== Instructions to follow ==
Your task is to copy each line of the material that holds the word "title".
== Data provided ==
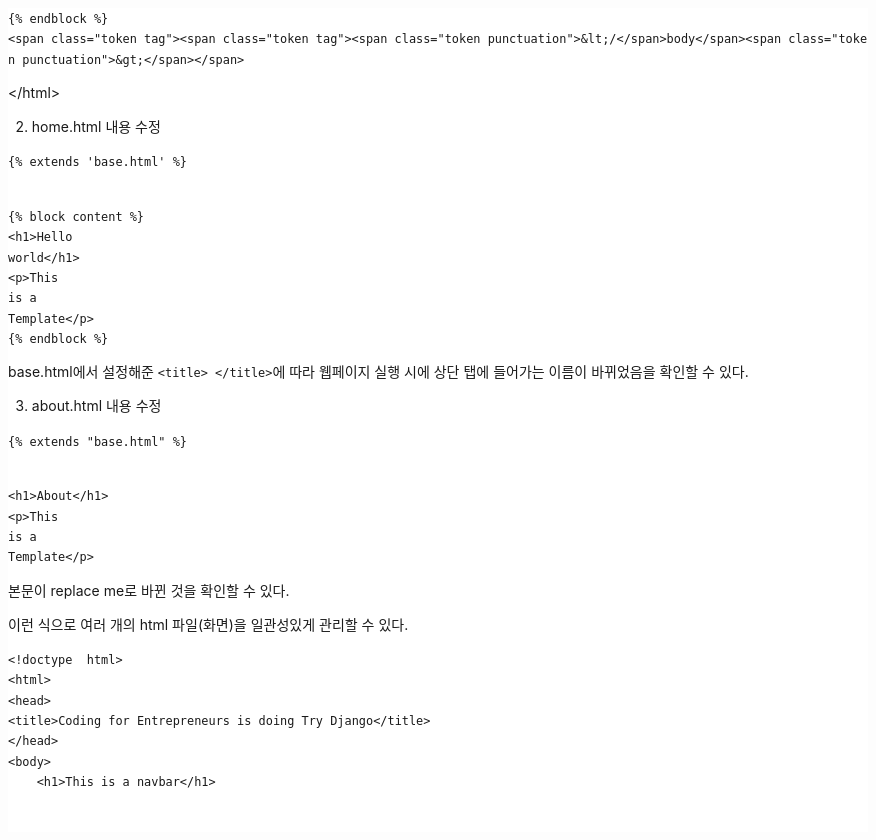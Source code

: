	{% endblock %}
	<span class="token tag"><span class="token tag"><span class="token punctuation">&lt;/</span>body</span><span class="token punctuation">&gt;</span></span>
<span class="token tag"><span class="token tag"><span class="token punctuation">&lt;/</span>html</span><span class="token punctuation">&gt;</span></span>
</code></pre>
<ol start="2">
<li>home.html 내용 수정</li>
</ol>
<pre class=" language-html"><code class="prism  language-html">{% extends 'base.html' %}

{% block content %}
<span class="token tag"><span class="token tag"><span class="token punctuation">&lt;</span>h1</span><span class="token punctuation">&gt;</span></span>Hello world<span class="token tag"><span class="token tag"><span class="token punctuation">&lt;/</span>h1</span><span class="token punctuation">&gt;</span></span>
<span class="token tag"><span class="token tag"><span class="token punctuation">&lt;</span>p</span><span class="token punctuation">&gt;</span></span>This is a Template<span class="token tag"><span class="token tag"><span class="token punctuation">&lt;/</span>p</span><span class="token punctuation">&gt;</span></span>
{% endblock %}
</code></pre>
<p>base.html에서 설정해준 <code>&lt;title&gt; &lt;/title&gt;</code>에 따라 웹페이지 실행 시에 상단 탭에 들어가는 이름이 바뀌었음을 확인할 수 있다.</p>
<ol start="3">
<li>about.html 내용 수정</li>
</ol>
<pre class=" language-html"><code class="prism  language-html">{% extends "base.html" %}

<span class="token tag"><span class="token tag"><span class="token punctuation">&lt;</span>h1</span><span class="token punctuation">&gt;</span></span>About<span class="token tag"><span class="token tag"><span class="token punctuation">&lt;/</span>h1</span><span class="token punctuation">&gt;</span></span>
<span class="token tag"><span class="token tag"><span class="token punctuation">&lt;</span>p</span><span class="token punctuation">&gt;</span></span>This is a Template<span class="token tag"><span class="token tag"><span class="token punctuation">&lt;/</span>p</span><span class="token punctuation">&gt;</span></span>
</code></pre>
<p>본문이 replace me로 바뀐 것을 확인할 수 있다.</p>
<p>이런 식으로 여러 개의 html 파일(화면)을 일관성있게 관리할 수 있다.</p>
<pre class=" language-html"><code class="prism  language-html"><span class="token doctype">&lt;!doctype  html&gt;</span>
<span class="token tag"><span class="token tag"><span class="token punctuation">&lt;</span>html</span><span class="token punctuation">&gt;</span></span>
<span class="token tag"><span class="token tag"><span class="token punctuation">&lt;</span>head</span><span class="token punctuation">&gt;</span></span>
<span class="token tag"><span class="token tag"><span class="token punctuation">&lt;</span>title</span><span class="token punctuation">&gt;</span></span>Coding for Entrepreneurs is doing Try Django<span class="token tag"><span class="token tag"><span class="token punctuation">&lt;/</span>title</span><span class="token punctuation">&gt;</span></span>
<span class="token tag"><span class="token tag"><span class="token punctuation">&lt;/</span>head</span><span class="token punctuation">&gt;</span></span>
<span class="token tag"><span class="token tag"><span class="token punctuation">&lt;</span>body</span><span class="token punctuation">&gt;</span></span>
	<span class="token tag"><span class="token tag"><span class="token punctuation">&lt;</span>h1</span><span class="token punctuation">&gt;</span></span>This is a navbar<span class="token tag"><span class="token tag"><span class="token punctuation">&lt;/</span>h1</span><span class="token punctuation">&gt;</span></span>
	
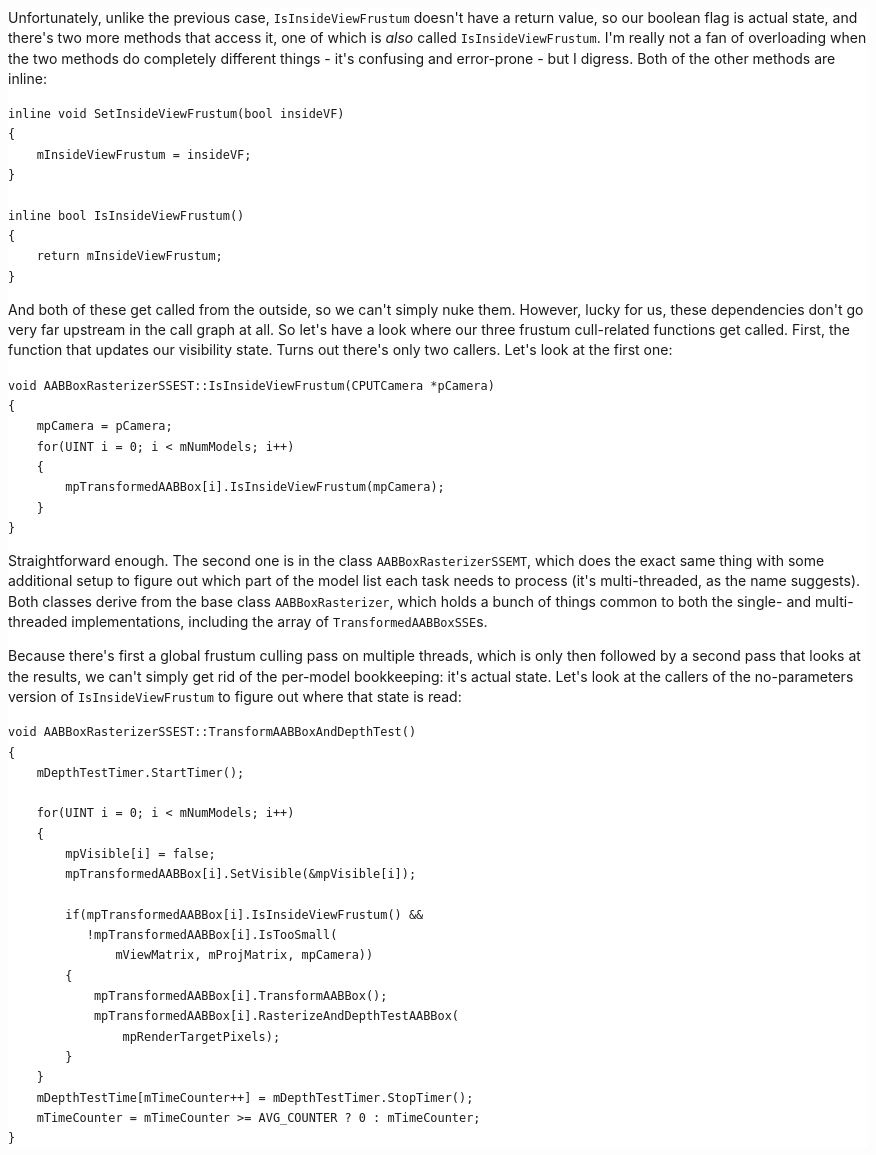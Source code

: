 Unfortunately, unlike the previous case, `IsInsideViewFrustum` doesn't have a return value, so our boolean flag is actual state, and there's two more methods that access it, one of which is *also* called `IsInsideViewFrustum`. I'm really not a fan of overloading when the two methods do completely different things \- it's confusing and error\-prone \- but I digress. Both of the other methods are inline:

```
inline void SetInsideViewFrustum(bool insideVF)
{
    mInsideViewFrustum = insideVF;
}

inline bool IsInsideViewFrustum()
{
    return mInsideViewFrustum;
}
```

And both of these get called from the outside, so we can't simply nuke them. However, lucky for us, these dependencies don't go very far upstream in the call graph at all. So let's have a look where our three frustum cull\-related functions get called. First, the function that updates our visibility state. Turns out there's only two callers. Let's look at the first one:

```
void AABBoxRasterizerSSEST::IsInsideViewFrustum(CPUTCamera *pCamera)
{
    mpCamera = pCamera;
    for(UINT i = 0; i < mNumModels; i++)
    {
        mpTransformedAABBox[i].IsInsideViewFrustum(mpCamera);
    }
}
```

Straightforward enough. The second one is in the class `AABBoxRasterizerSSEMT`, which does the exact same thing with some additional setup to figure out which part of the model list each task needs to process \(it's multi\-threaded, as the name suggests\). Both classes derive from the base class `AABBoxRasterizer`, which holds a bunch of things common to both the single\- and multi\-threaded implementations, including the array of `TransformedAABBoxSSE`s.

Because there's first a global frustum culling pass on multiple threads, which is only then followed by a second pass that looks at the results, we can't simply get rid of the per\-model bookkeeping: it's actual state. Let's look at the callers of the no\-parameters version of `IsInsideViewFrustum` to figure out where that state is read:

```
void AABBoxRasterizerSSEST::TransformAABBoxAndDepthTest()
{
    mDepthTestTimer.StartTimer();

    for(UINT i = 0; i < mNumModels; i++)
    {
        mpVisible[i] = false;
        mpTransformedAABBox[i].SetVisible(&mpVisible[i]);
        
        if(mpTransformedAABBox[i].IsInsideViewFrustum() &&
           !mpTransformedAABBox[i].IsTooSmall(
               mViewMatrix, mProjMatrix, mpCamera))
        {
            mpTransformedAABBox[i].TransformAABBox();
            mpTransformedAABBox[i].RasterizeAndDepthTestAABBox(
                mpRenderTargetPixels);
        }               
    }
    mDepthTestTime[mTimeCounter++] = mDepthTestTimer.StopTimer();
    mTimeCounter = mTimeCounter >= AVG_COUNTER ? 0 : mTimeCounter;
}
```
===
== Exercise response ==
<p>base.html에서 설정해준 <code>&lt;title&gt; &lt;/title&gt;</code>에 따라 웹페이지 실행 시에 상단 탭에 들어가는 이름이 바뀌었음을 확인할 수 있다.</p>
<span class="token tag"><span class="token tag"><span class="token punctuation">&lt;</span>title</span><span class="token punctuation">&gt;</span></span>Coding for Entrepreneurs is doing Try Django<span class="token tag"><span class="token tag"><span class="token punctuation">&lt;/</span>title</span><span class="token punctuation">&gt;</span></span>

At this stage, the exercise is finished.